Homologi
Homologi
homolog untuk menunjukkan kesamaan komparatif dalam struktur antara bagian dari dua
organisme " di bawah setiap variasi bentuk dan fungsi. " Misalnya, anggota tubuh burung
yang tepat akan dianggap homolog dengan kaki depan kanan manusia terlepas dari perbedaan
fungsi dan perbedaan bentuk yang cukup besar. Dengan demikian, homolog memenuhi
kriteria yang diharapkan dari karakter struktural atau posisi.

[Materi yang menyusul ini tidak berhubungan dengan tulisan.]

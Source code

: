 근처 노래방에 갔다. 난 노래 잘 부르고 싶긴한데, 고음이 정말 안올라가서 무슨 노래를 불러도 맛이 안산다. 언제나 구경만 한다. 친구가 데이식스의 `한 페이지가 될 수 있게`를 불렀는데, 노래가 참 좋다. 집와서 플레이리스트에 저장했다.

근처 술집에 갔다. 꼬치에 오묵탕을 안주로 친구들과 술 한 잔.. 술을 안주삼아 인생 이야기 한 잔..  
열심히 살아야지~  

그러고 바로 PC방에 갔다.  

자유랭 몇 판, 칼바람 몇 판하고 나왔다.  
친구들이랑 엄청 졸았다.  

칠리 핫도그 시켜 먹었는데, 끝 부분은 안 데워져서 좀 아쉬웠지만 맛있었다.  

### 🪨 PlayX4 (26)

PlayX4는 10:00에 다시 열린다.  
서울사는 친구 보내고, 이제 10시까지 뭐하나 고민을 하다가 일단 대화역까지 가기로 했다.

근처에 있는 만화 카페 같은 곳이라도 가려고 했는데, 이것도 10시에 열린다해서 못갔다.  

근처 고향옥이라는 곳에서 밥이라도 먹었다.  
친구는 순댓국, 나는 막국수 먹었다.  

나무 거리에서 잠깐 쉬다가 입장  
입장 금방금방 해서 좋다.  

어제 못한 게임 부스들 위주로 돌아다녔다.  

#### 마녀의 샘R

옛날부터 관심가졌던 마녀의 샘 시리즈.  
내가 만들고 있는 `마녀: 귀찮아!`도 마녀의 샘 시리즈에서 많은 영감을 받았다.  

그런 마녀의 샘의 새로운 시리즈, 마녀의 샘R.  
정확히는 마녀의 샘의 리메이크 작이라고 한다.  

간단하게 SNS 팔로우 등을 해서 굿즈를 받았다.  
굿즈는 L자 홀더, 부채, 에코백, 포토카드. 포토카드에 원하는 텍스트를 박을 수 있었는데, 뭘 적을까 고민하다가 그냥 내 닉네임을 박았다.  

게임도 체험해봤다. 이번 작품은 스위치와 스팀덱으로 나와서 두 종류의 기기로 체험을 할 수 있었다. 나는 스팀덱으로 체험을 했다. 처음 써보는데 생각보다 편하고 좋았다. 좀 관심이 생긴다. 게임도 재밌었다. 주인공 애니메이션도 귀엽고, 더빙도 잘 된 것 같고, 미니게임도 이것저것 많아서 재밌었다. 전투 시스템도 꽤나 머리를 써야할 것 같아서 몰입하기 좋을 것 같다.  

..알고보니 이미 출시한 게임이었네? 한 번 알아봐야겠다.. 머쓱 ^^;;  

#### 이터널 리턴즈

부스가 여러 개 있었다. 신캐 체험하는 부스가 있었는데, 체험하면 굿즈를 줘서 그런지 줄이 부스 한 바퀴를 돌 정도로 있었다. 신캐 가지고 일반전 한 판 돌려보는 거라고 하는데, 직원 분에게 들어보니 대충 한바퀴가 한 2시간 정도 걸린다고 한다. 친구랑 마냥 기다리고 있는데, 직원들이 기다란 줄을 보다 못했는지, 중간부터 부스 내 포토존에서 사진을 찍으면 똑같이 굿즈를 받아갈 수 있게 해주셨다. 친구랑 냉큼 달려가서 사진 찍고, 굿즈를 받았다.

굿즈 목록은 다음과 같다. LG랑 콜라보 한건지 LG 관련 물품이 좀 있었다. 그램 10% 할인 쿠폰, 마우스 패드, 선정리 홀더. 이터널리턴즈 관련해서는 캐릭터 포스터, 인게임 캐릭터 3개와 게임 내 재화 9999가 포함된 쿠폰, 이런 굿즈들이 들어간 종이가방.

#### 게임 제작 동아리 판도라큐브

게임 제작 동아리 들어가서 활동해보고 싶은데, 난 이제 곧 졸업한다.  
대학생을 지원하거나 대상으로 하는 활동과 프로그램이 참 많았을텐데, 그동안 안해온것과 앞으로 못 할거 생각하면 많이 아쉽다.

Sebagian besar ahli biologi menggunakan istilah homolog untuk menunjukkan karakter yang
sebanding (serupa atau identik) yang diturunkan melalui keturunan umum dan analog untuk
menunjukkan karakter yang melakukan fungsi serupa tetapi memiliki morfologi yang sangat
berbeda.
---
Haszprunar (1992) mengenali empat jenis homologi, masing-masing terkait dengan tingkat
organisasi biologis yang berbeda.
a. Iterative homology
Homologi Iteratif atau homologi berulang. Homologi iterative mencakup konsep
homologi serial dan homonomi. Homolog iteratif adalah bagian yang sebanding dari
organisme individu yang sama pada waktu yang sama dalam kehidupan. Hipotesis
homologi iteratif sama dengan pernyataan identitas kualitatif dari dua atau lebih
karakter yang secara bersamaan dipakai dalam organisme yang sama. Dalam
organisme metamerik, homologi iteratif berhubungan langsung dengan perbandingan
bagian-bagian segmen yang berbeda, seperti dalam homologi iteratif yang diperoleh
antara parapoda segmen berbeda dari cacing polychaete (Gambar 5.1a) atau antena
serangga dan kaki serangga. Dalam organisme modular, itu berhubungan langsung ke
bagian yang sebanding dari modul yang berbeda, seperti pada daun tanaman vaskular
(Gbr. 5.1 b) atau bunga sepal dan daun.
b. Ontogenetic Homology
Homolog ontogenetik adalah bagian yang sebanding dari organisme individu yang
sama pada waktu perkembangan dan pertumbuhan yang berbeda. Penggunaan konsep
homologi ontogenetik pada tingkat sistematis merupakan upaya untuk mempelajari
diferensiasi dan pertumbuhan organisme dan untuk memberikan dasar untuk
perbandingan antar organisme. Beberapa contoh paling menarik yang
menggabungkan elemen ontogenetik dan serial homologi berasal dari cacing
polychaete (Dick, 1998; Bely dan Wray, 2001). Pada beberapa taksa yang mengalami
tunas aseksual, tonjolan kecil tumbuh dari satu segmen. Tonjolan ini akhirnya
membedakan dan berkembang menjadi seluruh organisme individu, yang kemudian
terlepas.
BLAST: Sebuah "Kunci Poliklaf" untuk Data Molekuler. Jenis kunci yang dibahas di atas
berbasis morfologi. Tapi bagaimana dengan urutan nukleotida? Dalam kebanyakan pekerjaan
sistematik standar, data molekuler (atau seharusnya) dikaitkan dengan spesimen voucher
yang dapat diidentifikasi melalui praktik taksonomi tradisional. Namun, dalam banyak
kelompok sekarang terdapat jumlah molekul yang cukup untuk beberapa kelompok yang
telah diurutkan sehingga memungkinkan beberapa tingkat identifikasi spesies yang terpisah-
pisah, larva yang sedang mencari kecocokan dengan dewasa, dan bahkan produk komersial
(apakah ini tuna atau catfi sh?) sedemikian rupa sehingga beberapa penyebutan harus dibuat
tentang “Kunci DNA. Repositori data utama adalah GenBank dan alat utamanya adalah
BLAST. Urutan nukleotida dikirimkan ke server BLAST (ledakan nukleotida pada
pengumpulan nukleotida) dan urutan serupa (atau mungkin identik) yang ada di database
akan dikembalikan. Terserah penyidik untuk mengeksplorasi keberpihakan yang
dikembalikan dan membuat penentuan identitas. Tentu saja, seseorang juga dapat
menanyakan identitas gen atau BLAST jenis data molekuler lainnya.